▶ EXERCISE GOAL
Starting at the line that contains "## Basic Installation" in the listing below, write out every line word for word until you have written the line that contains "folder is automatically".

▶ EXERCISE MATERIAL
----
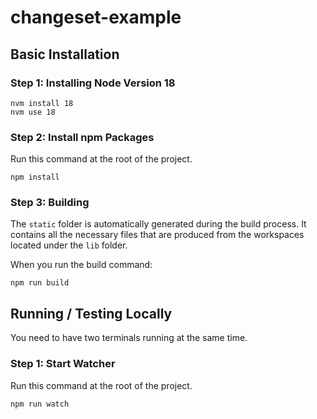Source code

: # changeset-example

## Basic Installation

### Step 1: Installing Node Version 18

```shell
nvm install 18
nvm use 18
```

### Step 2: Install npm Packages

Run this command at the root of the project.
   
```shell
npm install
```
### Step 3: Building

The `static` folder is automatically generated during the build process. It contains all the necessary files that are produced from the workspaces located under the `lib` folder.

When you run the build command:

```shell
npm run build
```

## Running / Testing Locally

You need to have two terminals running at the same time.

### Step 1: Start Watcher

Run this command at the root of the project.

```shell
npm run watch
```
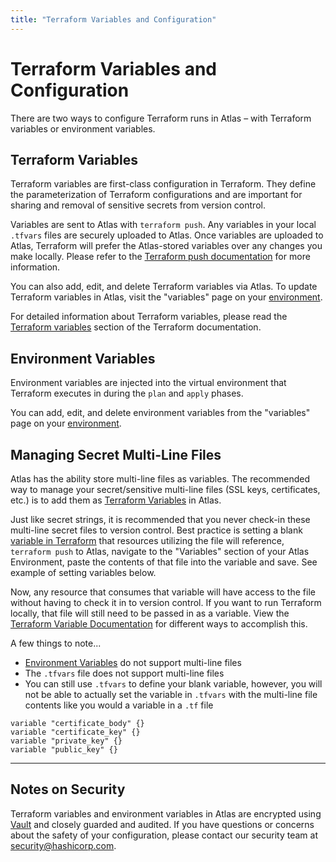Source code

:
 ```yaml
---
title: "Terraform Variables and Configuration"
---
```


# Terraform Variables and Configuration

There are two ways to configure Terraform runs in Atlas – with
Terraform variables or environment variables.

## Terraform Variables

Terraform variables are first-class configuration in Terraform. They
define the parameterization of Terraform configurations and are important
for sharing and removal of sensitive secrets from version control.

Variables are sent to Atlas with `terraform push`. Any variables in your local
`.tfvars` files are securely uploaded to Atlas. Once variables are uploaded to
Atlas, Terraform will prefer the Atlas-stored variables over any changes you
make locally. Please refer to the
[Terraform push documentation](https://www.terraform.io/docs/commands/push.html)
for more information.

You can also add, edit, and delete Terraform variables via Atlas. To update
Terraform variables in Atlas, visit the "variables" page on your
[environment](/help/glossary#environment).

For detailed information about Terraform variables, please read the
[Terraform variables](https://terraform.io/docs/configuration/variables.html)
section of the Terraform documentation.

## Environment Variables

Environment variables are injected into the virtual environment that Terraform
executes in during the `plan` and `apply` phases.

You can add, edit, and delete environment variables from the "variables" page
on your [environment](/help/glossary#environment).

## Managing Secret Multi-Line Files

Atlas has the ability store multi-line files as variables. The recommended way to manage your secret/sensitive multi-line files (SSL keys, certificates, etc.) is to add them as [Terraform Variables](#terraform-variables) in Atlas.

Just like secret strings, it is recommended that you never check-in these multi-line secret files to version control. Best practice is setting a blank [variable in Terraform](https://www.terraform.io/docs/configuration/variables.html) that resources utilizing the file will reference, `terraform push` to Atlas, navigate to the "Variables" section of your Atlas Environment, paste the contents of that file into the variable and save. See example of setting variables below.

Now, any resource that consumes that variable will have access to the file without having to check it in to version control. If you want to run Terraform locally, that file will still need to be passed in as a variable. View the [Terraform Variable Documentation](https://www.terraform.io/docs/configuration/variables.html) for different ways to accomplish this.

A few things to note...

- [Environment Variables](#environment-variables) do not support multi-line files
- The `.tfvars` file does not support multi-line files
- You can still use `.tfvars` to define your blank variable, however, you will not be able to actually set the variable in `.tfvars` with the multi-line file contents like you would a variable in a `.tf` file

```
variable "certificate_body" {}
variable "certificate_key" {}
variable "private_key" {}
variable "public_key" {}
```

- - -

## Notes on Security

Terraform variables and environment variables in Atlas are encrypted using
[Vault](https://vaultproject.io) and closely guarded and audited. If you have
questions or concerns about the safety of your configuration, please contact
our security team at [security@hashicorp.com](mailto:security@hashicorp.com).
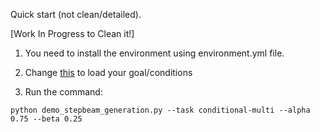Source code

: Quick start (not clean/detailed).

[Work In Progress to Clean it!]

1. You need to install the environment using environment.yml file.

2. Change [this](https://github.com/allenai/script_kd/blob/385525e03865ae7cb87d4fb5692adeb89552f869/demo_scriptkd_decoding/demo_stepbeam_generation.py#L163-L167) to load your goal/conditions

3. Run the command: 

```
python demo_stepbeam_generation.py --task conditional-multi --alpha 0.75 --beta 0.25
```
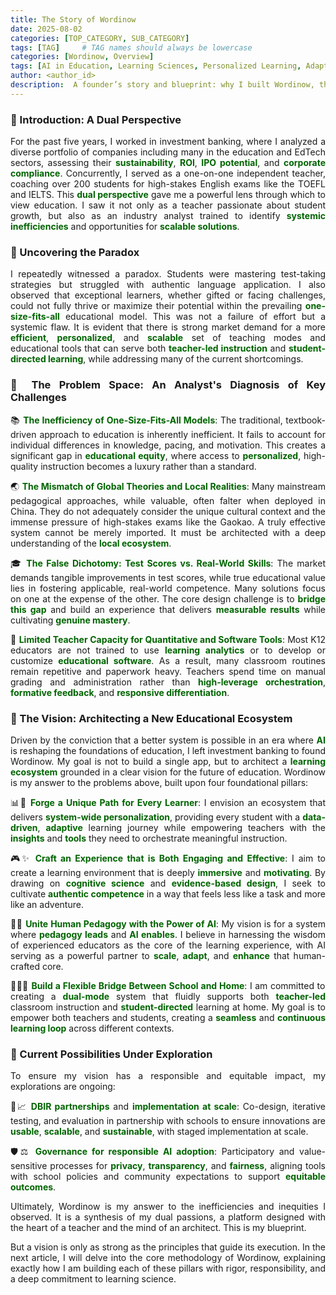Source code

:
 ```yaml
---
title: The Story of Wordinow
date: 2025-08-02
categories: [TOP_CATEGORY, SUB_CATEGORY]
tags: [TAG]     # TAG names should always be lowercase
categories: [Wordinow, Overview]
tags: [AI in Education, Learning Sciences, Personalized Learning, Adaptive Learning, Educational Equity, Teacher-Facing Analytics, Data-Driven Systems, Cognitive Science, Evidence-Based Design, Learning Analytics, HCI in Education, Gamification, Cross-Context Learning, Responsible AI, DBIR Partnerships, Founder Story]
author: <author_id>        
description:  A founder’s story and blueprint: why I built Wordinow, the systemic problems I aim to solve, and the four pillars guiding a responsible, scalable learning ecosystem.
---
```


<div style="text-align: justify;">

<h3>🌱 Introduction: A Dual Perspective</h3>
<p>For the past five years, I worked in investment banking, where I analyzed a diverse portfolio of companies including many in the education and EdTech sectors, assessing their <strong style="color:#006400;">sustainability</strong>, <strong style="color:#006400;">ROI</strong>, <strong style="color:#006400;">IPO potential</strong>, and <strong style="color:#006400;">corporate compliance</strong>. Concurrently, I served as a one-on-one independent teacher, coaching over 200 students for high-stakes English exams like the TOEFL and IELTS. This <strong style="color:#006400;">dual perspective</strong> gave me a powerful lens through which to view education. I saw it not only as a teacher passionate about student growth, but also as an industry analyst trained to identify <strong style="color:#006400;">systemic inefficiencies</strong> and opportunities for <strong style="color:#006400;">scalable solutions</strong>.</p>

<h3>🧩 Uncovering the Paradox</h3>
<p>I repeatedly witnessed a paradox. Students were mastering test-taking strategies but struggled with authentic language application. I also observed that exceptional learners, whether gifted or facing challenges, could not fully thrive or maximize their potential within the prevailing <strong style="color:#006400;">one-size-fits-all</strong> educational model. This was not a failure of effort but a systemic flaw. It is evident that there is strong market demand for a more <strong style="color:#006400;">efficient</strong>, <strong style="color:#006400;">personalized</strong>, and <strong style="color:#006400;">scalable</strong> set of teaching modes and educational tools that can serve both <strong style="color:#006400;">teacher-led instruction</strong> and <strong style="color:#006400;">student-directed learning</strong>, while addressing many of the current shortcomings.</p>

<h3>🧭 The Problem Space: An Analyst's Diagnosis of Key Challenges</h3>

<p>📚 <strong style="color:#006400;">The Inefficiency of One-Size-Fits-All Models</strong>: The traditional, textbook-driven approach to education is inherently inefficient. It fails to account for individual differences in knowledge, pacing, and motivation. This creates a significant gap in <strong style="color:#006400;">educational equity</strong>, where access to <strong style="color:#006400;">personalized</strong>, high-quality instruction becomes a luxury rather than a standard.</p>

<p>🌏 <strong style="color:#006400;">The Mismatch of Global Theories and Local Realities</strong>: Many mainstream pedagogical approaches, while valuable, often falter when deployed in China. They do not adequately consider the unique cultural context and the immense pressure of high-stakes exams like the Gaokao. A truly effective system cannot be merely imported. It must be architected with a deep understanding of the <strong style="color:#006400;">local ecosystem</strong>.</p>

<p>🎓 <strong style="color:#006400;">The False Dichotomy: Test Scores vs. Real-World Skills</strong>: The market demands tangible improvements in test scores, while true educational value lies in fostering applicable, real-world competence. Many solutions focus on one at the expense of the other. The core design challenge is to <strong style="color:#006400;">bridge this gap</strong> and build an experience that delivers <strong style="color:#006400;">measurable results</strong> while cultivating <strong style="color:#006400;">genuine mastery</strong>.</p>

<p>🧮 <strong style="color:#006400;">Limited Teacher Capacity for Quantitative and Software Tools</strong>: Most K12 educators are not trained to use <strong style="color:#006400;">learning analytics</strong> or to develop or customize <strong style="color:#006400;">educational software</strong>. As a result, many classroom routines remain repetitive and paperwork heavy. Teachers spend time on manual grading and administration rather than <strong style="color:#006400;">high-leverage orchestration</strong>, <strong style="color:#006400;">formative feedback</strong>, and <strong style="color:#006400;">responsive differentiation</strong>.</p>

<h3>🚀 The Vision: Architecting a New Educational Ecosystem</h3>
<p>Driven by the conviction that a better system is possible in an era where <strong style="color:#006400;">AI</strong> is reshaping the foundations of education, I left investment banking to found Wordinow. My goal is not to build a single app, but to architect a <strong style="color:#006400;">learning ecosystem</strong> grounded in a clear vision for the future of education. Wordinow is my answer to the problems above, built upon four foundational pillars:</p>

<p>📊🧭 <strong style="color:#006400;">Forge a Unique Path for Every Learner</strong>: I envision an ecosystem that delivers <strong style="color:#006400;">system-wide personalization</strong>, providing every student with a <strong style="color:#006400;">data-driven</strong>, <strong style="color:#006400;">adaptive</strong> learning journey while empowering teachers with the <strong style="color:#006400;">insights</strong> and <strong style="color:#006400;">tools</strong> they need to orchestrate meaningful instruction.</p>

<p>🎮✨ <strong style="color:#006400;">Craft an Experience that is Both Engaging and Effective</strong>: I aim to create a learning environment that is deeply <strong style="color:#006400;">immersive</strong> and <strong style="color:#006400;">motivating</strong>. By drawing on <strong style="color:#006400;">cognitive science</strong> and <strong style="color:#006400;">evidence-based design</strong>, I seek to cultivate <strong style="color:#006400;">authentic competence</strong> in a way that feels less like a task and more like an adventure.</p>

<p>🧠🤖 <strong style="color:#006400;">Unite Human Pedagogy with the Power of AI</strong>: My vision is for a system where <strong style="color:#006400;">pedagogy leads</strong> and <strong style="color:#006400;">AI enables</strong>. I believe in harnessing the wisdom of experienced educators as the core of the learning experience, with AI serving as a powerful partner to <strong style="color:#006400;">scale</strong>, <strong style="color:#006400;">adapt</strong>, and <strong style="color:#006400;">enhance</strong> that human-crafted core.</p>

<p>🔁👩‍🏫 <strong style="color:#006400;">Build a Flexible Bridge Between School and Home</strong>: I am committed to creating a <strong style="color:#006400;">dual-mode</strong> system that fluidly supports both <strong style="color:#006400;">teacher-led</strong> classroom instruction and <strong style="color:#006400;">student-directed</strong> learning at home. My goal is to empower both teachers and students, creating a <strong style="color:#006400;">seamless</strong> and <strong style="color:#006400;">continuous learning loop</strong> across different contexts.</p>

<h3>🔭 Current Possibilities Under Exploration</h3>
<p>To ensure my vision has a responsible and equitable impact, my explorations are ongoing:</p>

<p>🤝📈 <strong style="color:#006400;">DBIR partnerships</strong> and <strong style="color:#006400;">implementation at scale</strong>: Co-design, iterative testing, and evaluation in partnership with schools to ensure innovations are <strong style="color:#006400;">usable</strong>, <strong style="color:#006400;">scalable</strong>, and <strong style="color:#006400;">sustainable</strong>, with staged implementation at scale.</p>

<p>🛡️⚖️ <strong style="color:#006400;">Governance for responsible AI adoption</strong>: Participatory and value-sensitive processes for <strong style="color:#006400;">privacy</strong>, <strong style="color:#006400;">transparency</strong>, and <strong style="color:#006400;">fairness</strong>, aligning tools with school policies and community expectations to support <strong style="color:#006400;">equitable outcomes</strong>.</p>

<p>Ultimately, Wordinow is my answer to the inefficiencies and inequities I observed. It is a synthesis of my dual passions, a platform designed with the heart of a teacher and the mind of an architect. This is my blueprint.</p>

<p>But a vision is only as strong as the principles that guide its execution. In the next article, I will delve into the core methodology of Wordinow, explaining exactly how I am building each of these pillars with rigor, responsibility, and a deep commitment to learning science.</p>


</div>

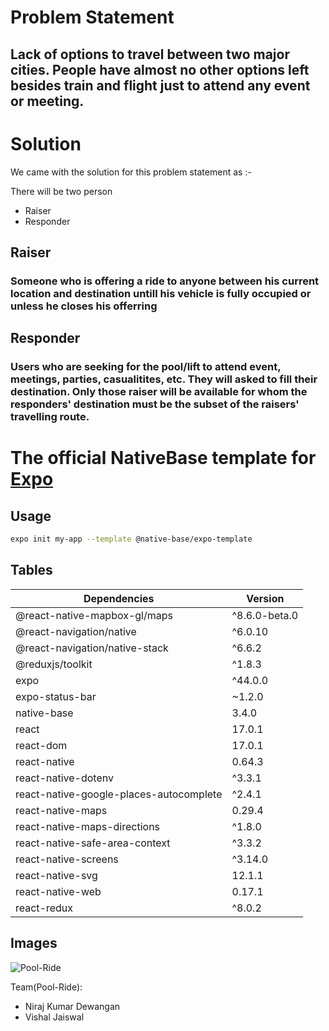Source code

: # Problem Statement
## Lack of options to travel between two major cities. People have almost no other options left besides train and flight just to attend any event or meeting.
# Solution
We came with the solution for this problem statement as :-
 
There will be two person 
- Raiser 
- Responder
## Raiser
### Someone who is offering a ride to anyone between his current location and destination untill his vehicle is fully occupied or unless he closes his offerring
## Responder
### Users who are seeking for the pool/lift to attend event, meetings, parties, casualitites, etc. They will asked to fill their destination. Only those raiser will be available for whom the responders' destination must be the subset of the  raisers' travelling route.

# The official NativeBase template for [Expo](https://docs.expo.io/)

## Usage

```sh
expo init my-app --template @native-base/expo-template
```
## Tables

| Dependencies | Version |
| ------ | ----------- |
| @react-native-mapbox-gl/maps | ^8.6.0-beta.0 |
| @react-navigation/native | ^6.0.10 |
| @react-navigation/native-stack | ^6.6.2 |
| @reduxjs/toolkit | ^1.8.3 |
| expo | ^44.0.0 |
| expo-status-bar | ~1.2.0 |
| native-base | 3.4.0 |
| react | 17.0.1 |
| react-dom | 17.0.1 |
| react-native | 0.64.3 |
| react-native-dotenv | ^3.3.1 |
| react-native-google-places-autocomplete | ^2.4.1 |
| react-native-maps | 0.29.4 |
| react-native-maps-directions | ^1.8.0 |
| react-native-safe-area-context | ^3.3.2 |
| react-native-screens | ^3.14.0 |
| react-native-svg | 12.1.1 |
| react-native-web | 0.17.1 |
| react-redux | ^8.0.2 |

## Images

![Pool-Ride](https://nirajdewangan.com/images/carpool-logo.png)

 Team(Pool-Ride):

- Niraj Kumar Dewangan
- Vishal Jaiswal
----
▶ ANSWER BELOW
## Basic Installation

### Step 1: Installing Node Version 18

```shell
nvm install 18
nvm use 18
```

### Step 2: Install npm Packages

Run this command at the root of the project.
   
```shell
npm install
```
### Step 3: Building

The `static` folder is automatically generated during the build process. It contains all the necessary files that are produced from the workspaces located under the `lib` folder.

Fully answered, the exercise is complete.